亚洲男人的天堂2018av,欧美草比,久久久久久免费视频精选,国色天香在线看免费,久久久久亚洲av成人片仓井空

The concept class of low-degree polynomial threshold functions (PTFs) plays a fundamental role in machine learning. In this paper, we study PAC learning of $K$-sparse degree-$d$ PTFs on $\mathbb{R}^n$, where any such concept depends only on $K$ out of $n$ attributes of the input. Our main contribution is a new algorithm that runs in time $({nd}/{\epsilon})^{O(d)}$ and under the Gaussian marginal distribution, PAC learns the class up to error rate $\epsilon$ with $O(\frac{K^{4d}}{\epsilon^{2d}} \cdot \log^{5d} n)$ samples even when an $\eta \leq O(\epsilon^d)$ fraction of them are corrupted by the nasty noise of Bshouty et al. (2002), possibly the strongest corruption model. Prior to this work, attribute-efficient robust algorithms are established only for the special case of sparse homogeneous halfspaces. Our key ingredients are: 1) a structural result that translates the attribute sparsity to a sparsity pattern of the Chow vector under the basis of Hermite polynomials, and 2) a novel attribute-efficient robust Chow vector estimation algorithm which uses exclusively a restricted Frobenius norm to either certify a good approximation or to validate a sparsity-induced degree-$2d$ polynomial as a filter to detect corrupted samples.

相關內容

In this work, we give a statistical characterization of the $\gamma$-regret for arbitrary structured bandit problems, the regret which arises when comparing against a benchmark that is $\gamma$ times the optimal solution.
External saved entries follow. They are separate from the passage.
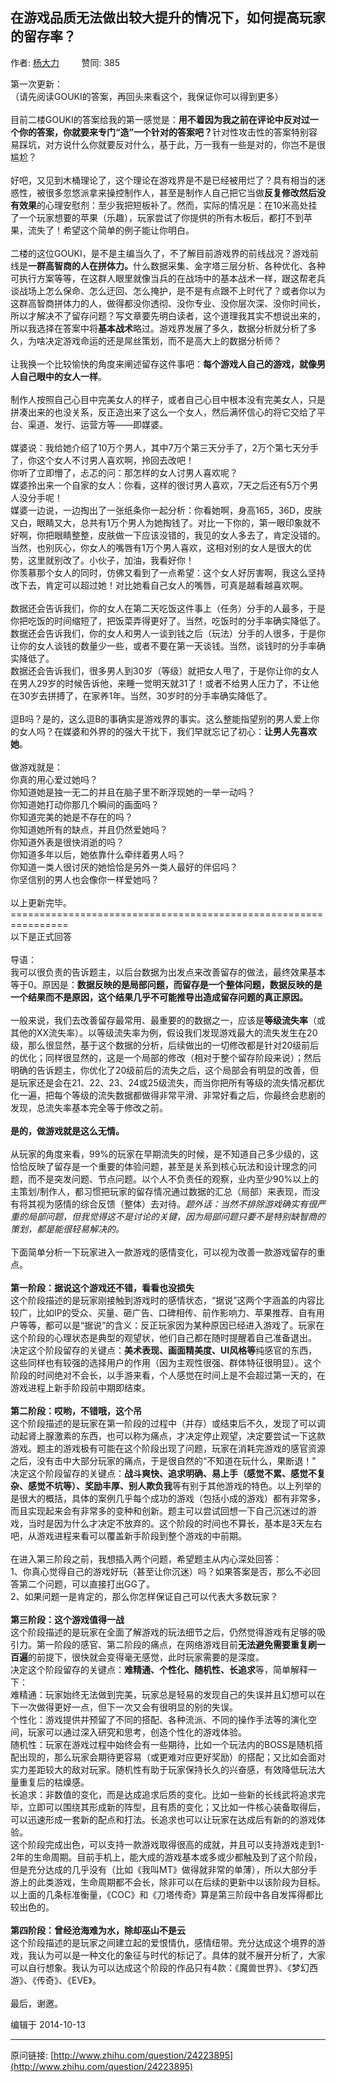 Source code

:## 在游戏品质无法做出较大提升的情况下，如何提高玩家的留存率？

作者: [杨大力](http://www.zhihu.com/people/yang-da-li-39)&nbsp;&nbsp;&nbsp;&nbsp;&nbsp;&nbsp;&nbsp;&nbsp; 赞同: 385


第一次更新：<br>（请先阅读GOUKI的答案，再回头来看这个，我保证你可以得到更多）<br><br>目前二楼GOUKI的答案给我的第一感觉是：<b>用不着因为我之前在评论中反对过一个你的答案，你就要来专门“造”一个针对的答案吧？</b>针对性攻击性的答案特别容易踩坑，对方说什么你就要反对什么，基于此，万一我有一些是对的，你岂不是很尴尬？<br><br>好吧，又见到木桶理论了，这个理论在游戏界是不是已经被用烂了？具有相当的迷惑性，被很多忽悠派拿来操控制作人，甚至是制作人自己把它当做<b>反复修改然后没有效果</b>的心理安慰剂：至少我把短板补了。然而，实际的情况是：在10米高处挂了一个玩家想要的苹果（乐趣），玩家尝试了你提供的所有木板后，都打不到苹果，流失了！希望这个简单的例子能让你明白。<br><br>二楼的这位GOUKI，是不是主编当久了，不了解目前游戏界的前线战况？游戏前线是<b>一群高智商的人在拼体力。</b>什么数据采集、金字塔三层分析、各种优化、各种可执行方案等等，在这群人眼里就像当兵的在战场中的基本战术一样，跟这帮老兵谈战场上怎么保命、怎么迂回、怎么掩护，是不是有点跟不上时代了？或者你以为这群高智商拼体力的人，做得都没你透彻、没你专业、没你层次深、没你时间长，所以才解决不了留存问题？写文章要先明白读者，这个道理我其实不想说出来的，所以我选择在答案中将<b>基本战术</b>略过。游戏界发展了多久，数据分析就分析了多久，为啥决定游戏命运的还是屌丝策划，而不是高大上的数据分析师？<br><br>让我换一个比较愉快的角度来阐述留存这件事吧：<b>每个游戏人自己的游戏，就像男人自己眼中的女人一样</b>。<br><br>制作人按照自己心目中完美女人的样子，或者自己心目中根本没有完美女人，只是拼凑出来的也没关系，反正造出来了这么一个女人，然后满怀信心的将它交给了平台、渠道、发行、运营方等——即媒婆。<br><br>媒婆说：我给她介绍了10万个男人，其中7万个第三天分手了，2万个第七天分手了，你这个女人不讨男人喜欢啊，拎回去改吧！<br>你听了立即懵了，忐忑的问：那怎样的女人讨男人喜欢呢？<br>媒婆拎出来一个自家的女人：你看，这样的很讨男人喜欢，7天之后还有5万个男人没分手呢！<br>媒婆一边说，一边掏出了一张纸条你一起分析：你看她啊，身高165，36D，皮肤又白，眼睛又大，总共有1万个男人为她掏钱了。对比一下你的，第一眼印象就不好啊，你把眼睛整整，皮肤做一下应该没错的，我见的女人多去了，肯定没错的。当然，也别灰心，你女人的嘴唇有1万个男人喜欢，这相对别的女人是很大的优势，这里就别改了。小伙子，加油，我看好你！<br>你羡慕那个女人的同时，仿佛又看到了一点希望：这个女人好厉害啊，我这么坚持改下去，肯定可以超过她！对比她看自己女人的嘴唇，可真是越看越喜欢啊。<br><br>数据还会告诉我们，你的女人在第二天吃饭这件事上（任务）分手的人最多，于是你把吃饭的时间缩短了，把饭菜弄得更好了。当然，吃饭时的分手率确实降低了。<br>数据还会告诉我们，你的女人和男人一谈到钱之后（玩法）分手的人很多，于是你让你的女人谈钱的数量少一些，或者不要在第一天谈钱。当然，谈钱时的分手率确实降低了。<br>数据还会告诉我们，很多男人到30岁（等级）就把女人甩了，于是你让你的女人在男人29岁的时候告诉他，来睡一觉明天就31了！或者不给男人压力了，不让他在30岁去拼搏了，在家养1年。当然，30岁时的分手率确实降低了。<br><br>逗B吗？是的，这么逗B的事确实是游戏界的事实。这么整能指望别的男人爱上你的女人吗？在媒婆和外界的的强大干扰下，我们早就忘记了初心：<b>让男人先喜欢她</b>。<br><br>做游戏就是：<br>你真的用心爱过她吗？<br>你知道她是独一无二的并且在脑子里不断浮现她的一举一动吗？<br>你知道她打动你那几个瞬间的画面吗？<br>你知道完美的她是不存在的吗？<br>你知道她所有的缺点，并且仍然爱她吗？<br>你知道外表是很快消逝的吗？<br>你知道多年以后，她依靠什么牵绊着男人吗？<br>你知道一类人很讨厌的她恰恰是另外一类人最好的伴侣吗？<br>你坚信别的男人也会像你一样爱她吗？<br><br>以上更新完毕。<br>================================================================<br>以下是正式回答<br><br>导语：<br>我可以很负责的告诉题主，以后台数据为出发点来改善留存的做法，最终效果基本等于0。原因是：<b>数据反映的是局部问题，而留存是一个整体问题，数据反映的是一个结果而不是原因，这个结果几乎不可能推导出造成留存问题的真正原因。</b><br><br>一般来说，我们去改善留存最常用、最重要的的数据之一，应该是<b>等级流失率</b>（或其他的XX流失率）。以等级流失率为例，假设我们发现游戏最大的流失发生在20级，那么很显然，基于这个数据的分析，后续做出的一切修改都是针对20级前后的优化；同样很显然的，这是一个局部的修改（相对于整个留存阶段来说）；然后明确的告诉题主，你优化了20级前后的流失之后，这个局部会有明显的改善，但是玩家还是会在21、22、23、24或25级流失，而当你把所有等级的流失情况都优化一遍，把每个等级的流失数据都做得非常平滑、非常好看之后，你最终会悲剧的发现，总流失率基本完全等于修改之前。<br><br><b>是的，做游戏就是这么无情。</b><br><br>从玩家的角度来看，99%的玩家在早期流失的时候，是不知道自己多少级的，这恰恰反映了留存是一个重要的体验问题，甚至是关系到核心玩法和设计理念的问题，而不是突发问题、节点问题。以个人不负责任的观察，业内至少90%以上的主策划/制作人，都习惯把玩家的留存情况通过数据的汇总（局部）来表现，而没有将其视为感情的综合反馈（整体）去对待。<i>题外话：当然不排除游戏确实有很严重的局部问题，但我觉得这不是讨论的关键，因为局部问题只要不是特别缺智商的策划，都是能很轻易解决的。</i><br><br>下面简单分析一下玩家进入一款游戏的感情变化，可以视为改善一款游戏留存的重点。<br><br><b>第一阶段：据说这个游戏还不错，看看也没损失</b><br>这个阶段描述的是玩家刚接触到游戏时的感情状态，“据说”这两个字涵盖的内容比较广，比如IP的受众、买量、砸广告、口碑相传、前作影响力、苹果推荐、自有用户等等，都可以是“据说”的含义：反正玩家因为某种原因已经进入游戏了。玩家在这个阶段的心理状态是典型的观望状，他们自己都在随时提醒着自己准备退出。<br>决定这个阶段留存的关键点：<b>美术表现、画面精美度、UI风格等</b>纯感官的东西，这些同样也有较强的选择用户的作用（因为主观性很强、群体特征很明显）。这个阶段的时间绝对不会长，以手游来看，个人感觉在时间上是不会超过第一天的，在游戏进程上新手阶段前中期即结束。<br><br><b>第二阶段：哎哟，不错哦，这个吊</b><br>这个阶段描述的是玩家在第一阶段的过程中（并存）或结束后不久，发现了可以调动起肾上腺激素的东西，也可以称为痛点，才决定停止观望，决定要尝试一下这款游戏。题主的游戏极有可能在这个阶段出现了问题，玩家在消耗完游戏的感官资源之后，没有击中大部分玩家的痛点，于是很自然的“不知道在玩什么，果断退！”<br>决定这个阶段留存的关键点：<b>战斗爽快、追求明确、易上手（感觉不累、感觉不复杂、感觉不坑等）、奖励丰厚、别人欺负我</b>等有别于其他游戏的特色。以上列举的是很大的概括，具体的案例几乎每个成功的游戏（包括小成的游戏）都有非常多，而且实现起来会有非常多的变种和创新。题主可以尝试回想一下自己沉迷过的游戏，当时是因为什么才决定不放弃的。这个阶段的时间也不算长，基本是3天左右吧，从游戏进程来看可以覆盖新手阶段到整个游戏的中前期。<br><br>在进入第三阶段之前，我想插入两个问题，希望题主从内心深处回答：<br>1、你真心觉得自己的游戏好玩（甚至让你沉迷）吗？如果答案是否，那么不必回答第二个问题，可以直接打出GG了。<br>2、如果问题一是肯定的，那么你怎样保证自己可以代表大多数玩家？<br><br><b>第三阶段：这个游戏值得一战</b><br>这个阶段描述的是玩家在全面了解游戏的玩法细节之后，仍然觉得游戏有足够的吸引力。第一阶段的感官、第二阶段的痛点，在网络游戏目前<b>无法避免需要重复刷一百遍</b>的前提下，很快就会变得毫无感觉，此时玩家需要的是深度。<br>决定这个阶段留存的关键点：<b>难精通、个性化、随机性、长追求</b>等，简单解释一下：<br>难精通：玩家始终无法做到完美，玩家总是轻易的发现自己的失误并且幻想可以在下一次做得更好一点，但下一次又会有很明显的别的失误。<br>个性化：游戏提供并预留了不同的搭配、各种流派、不同的操作手法等的演化空间，玩家可以通过深入研究和思考，创造个性化的游戏体验。<br>随机性：玩家在游戏过程中始终会有一些期待，比如一个玩法内的BOSS是随机搭配出现的，那么玩家会期待更容易（或更难对应更好奖励）的搭配；又比如会面对实力差距较大的敌对玩家。随机性有助于玩家保持长久的兴奋感，有效降低玩法大量重复后的枯燥感。<br>长追求：非数值的变化，而是达成追求后质的变化。比如一些新的长线武将追求完毕，立即可以围绕其形成新的阵型，且有质的变化；又比如一件核心装备取得后，可以迅速形成一套新的配点和打法。长追求也可以让玩家在达成后有新的的游戏体验。<br>这个阶段完成出色，可以支持一款游戏取得很高的成就，并且可以支持游戏走到1-2年的生命周期。目前手机上，能大成的游戏基本或多或少都触及到了这个阶段，但是充分达成的几乎没有（比如《我叫MT》做得就非常的单薄），所以大部分手游上的此类游戏，生命周期都不会长，除非可以在后续的更新中以该阶段为目标。以上面的几条标准衡量，《COC》和《刀塔传奇》算是第三阶段中各自发挥得都比较出色的。<br><br><b>第四阶段：曾经沧海难为水，除却巫山不是云</b><br>这个阶段描述的是玩家之间建立起的爱恨情仇，感情纽带。充分达成这个境界的游戏，我认为可以是一种文化的象征与时代的标记了。具体的就不展开分析了，大家可以自行想象。我认为可以达成这个阶段的作品只有4款：《魔兽世界》、《梦幻西游》、《传奇》、《EVE》。<br><br>最后，谢邀。



编辑于 2014-10-13



---
原问链接: [http://www.zhihu.com/question/24223895](http://www.zhihu.com/question/24223895)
The $\gamma$-regret emerges in structured bandit problems over a function class $\mathcal{F}$ where finding an exact optimum of $f \in \mathcal{F}$ is intractable. Our characterization is given in terms of the $\gamma$-DEC, a statistical complexity parameter for the class $\mathcal{F}$, which is a modification of the constrained Decision-Estimation Coefficient (DEC) of Foster et al., 2023 (and closely related to the original offset DEC of Foster et al., 2021). Our lower bound shows that the $\gamma$-DEC is a fundamental limit for any model class $\mathcal{F}$: for any algorithm, there exists some $f \in \mathcal{F}$ for which the $\gamma$-regret of that algorithm scales (nearly) with the $\gamma$-DEC of $\mathcal{F}$. We provide an upper bound showing that there exists an algorithm attaining a nearly matching $\gamma$-regret. Due to significant challenges in applying the prior results on the DEC to the $\gamma$-regret case, both our lower and upper bounds require novel techniques and a new algorithm.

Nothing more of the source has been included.